§ **PROBLEM STATEMENT**
For the entries that follow, set down each one exactly and drop any pictures.

§ **Stored data entries**
___
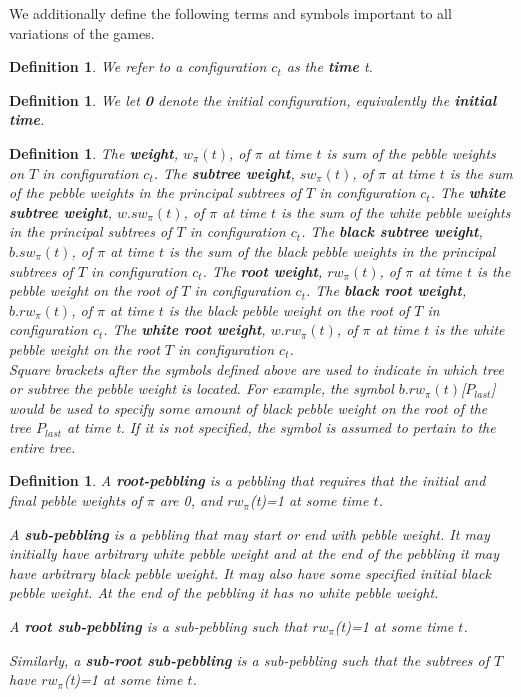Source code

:\documentclass[12pt]{article}
\newtheorem{definition}[theorem]{Definition}
\begin{document}
We additionally define the following terms and symbols important to all variations of the games.

\begin{definition}
We refer to a configuration $c_t$ as the {\bf time} t.
\end{definition}

\begin{definition}
We let {\bf 0} denote the initial configuration, equivalently the {\bf initial time}.
\end{definition}

\begin{definition}
The {\bf weight}, $w_\pi(t)$, of $\pi$ at time $t$ is sum of the
pebble weights on $T$ in configuration $c_t$. The {\bf subtree weight}, $sw_\pi(t)$, of $\pi$ at time $t$ is the sum of the pebble weights in the principal subtrees of $T$ in configuration $c_t$. 
The {\bf white subtree weight}, $w.sw_\pi(t)$, of $\pi$ at time $t$ is the sum of the white pebble weights in the principal subtrees of $T$ in configuration $c_t$. The {\bf black subtree weight}, $b.sw_\pi(t)$, of $\pi$ at time $t$ is the sum of the black pebble weights in the principal subtrees of $T$ in configuration $c_t$. The {\bf root weight}, $rw_\pi(t)$, of $\pi$ at time $t$ is the pebble weight on the root of $T$ in configuration $c_t$. The {\bf black root weight}, $b.rw_\pi(t)$, of $\pi$ at time $t$ is the black pebble weight on the root of $T$ in configuration $c_t$. The {\bf white root weight}, $w.rw_\pi(t)$, of $\pi$ at time $t$ is the white pebble weight on the root $T$ in configuration $c_t$.\\

\noindent
Square brackets after the symbols defined above are used to indicate in which tree or subtree the pebble weight is located. For example, the symbol $b.rw_\pi(t)$[$P_{last}$] would be used to specify some amount of black pebble weight on the root of the tree $P_{last}$ at time t. If it is not specified, the symbol is assumed to pertain to the entire tree.
\end{definition}

\begin{definition}
\noindent
A {\bf root-pebbling} is a pebbling that requires that the initial and final pebble weights of $\pi$ are 0, and 
$rw_\pi$(t)=1 at some time $t$. 

\noindent
A {\bf sub-pebbling} is a pebbling that may start or end with pebble weight. It may initially have arbitrary white pebble weight and at the end of the pebbling it may have arbitrary black pebble weight. It may also have some specified initial black pebble weight. At the end of the pebbling it has no white pebble weight.

\noindent
A {\bf root sub-pebbling} is a sub-pebbling such that $rw_\pi$(t)=1 at some time $t$. 

\noindent
Similarly, a {\bf sub-root sub-pebbling} is a sub-pebbling such that the subtrees of $T$ have $rw_\pi$(t)=1 at some time $t$.
\end{definition}
\end{document}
___
§ **EXERCISE RESPONSE**
Source code

:\documentclass[12pt]{article}
\newtheorem{definition}[theorem]{Definition}
\begin{document}
We additionally define the following terms and symbols important to all variations of the games.

\begin{definition}
We refer to a configuration $c_t$ as the {\bf time} t.
\end{definition}

\begin{definition}
We let {\bf 0} denote the initial configuration, equivalently the {\bf initial time}.
\end{definition}

\begin{definition}
The {\bf weight}, $w_\pi(t)$, of $\pi$ at time $t$ is sum of the
pebble weights on $T$ in configuration $c_t$. The {\bf subtree weight}, $sw_\pi(t)$, of $\pi$ at time $t$ is the sum of the pebble weights in the principal subtrees of $T$ in configuration $c_t$. 
The {\bf white subtree weight}, $w.sw_\pi(t)$, of $\pi$ at time $t$ is the sum of the white pebble weights in the principal subtrees of $T$ in configuration $c_t$. The {\bf black subtree weight}, $b.sw_\pi(t)$, of $\pi$ at time $t$ is the sum of the black pebble weights in the principal subtrees of $T$ in configuration $c_t$. The {\bf root weight}, $rw_\pi(t)$, of $\pi$ at time $t$ is the pebble weight on the root of $T$ in configuration $c_t$. The {\bf black root weight}, $b.rw_\pi(t)$, of $\pi$ at time $t$ is the black pebble weight on the root of $T$ in configuration $c_t$. The {\bf white root weight}, $w.rw_\pi(t)$, of $\pi$ at time $t$ is the white pebble weight on the root $T$ in configuration $c_t$.\\

\noindent
Square brackets after the symbols defined above are used to indicate in which tree or subtree the pebble weight is located. For example, the symbol $b.rw_\pi(t)$[$P_{last}$] would be used to specify some amount of black pebble weight on the root of the tree $P_{last}$ at time t. If it is not specified, the symbol is assumed to pertain to the entire tree.
\end{definition}

\begin{definition}
\noindent
A {\bf root-pebbling} is a pebbling that requires that the initial and final pebble weights of $\pi$ are 0, and 
$rw_\pi$(t)=1 at some time $t$. 

\noindent
A {\bf sub-pebbling} is a pebbling that may start or end with pebble weight. It may initially have arbitrary white pebble weight and at the end of the pebbling it may have arbitrary black pebble weight. It may also have some specified initial black pebble weight. At the end of the pebbling it has no white pebble weight.

\noindent
A {\bf root sub-pebbling} is a sub-pebbling such that $rw_\pi$(t)=1 at some time $t$. 

\noindent
Similarly, a {\bf sub-root sub-pebbling} is a sub-pebbling such that the subtrees of $T$ have $rw_\pi$(t)=1 at some time $t$.
\end{definition}
\end{document}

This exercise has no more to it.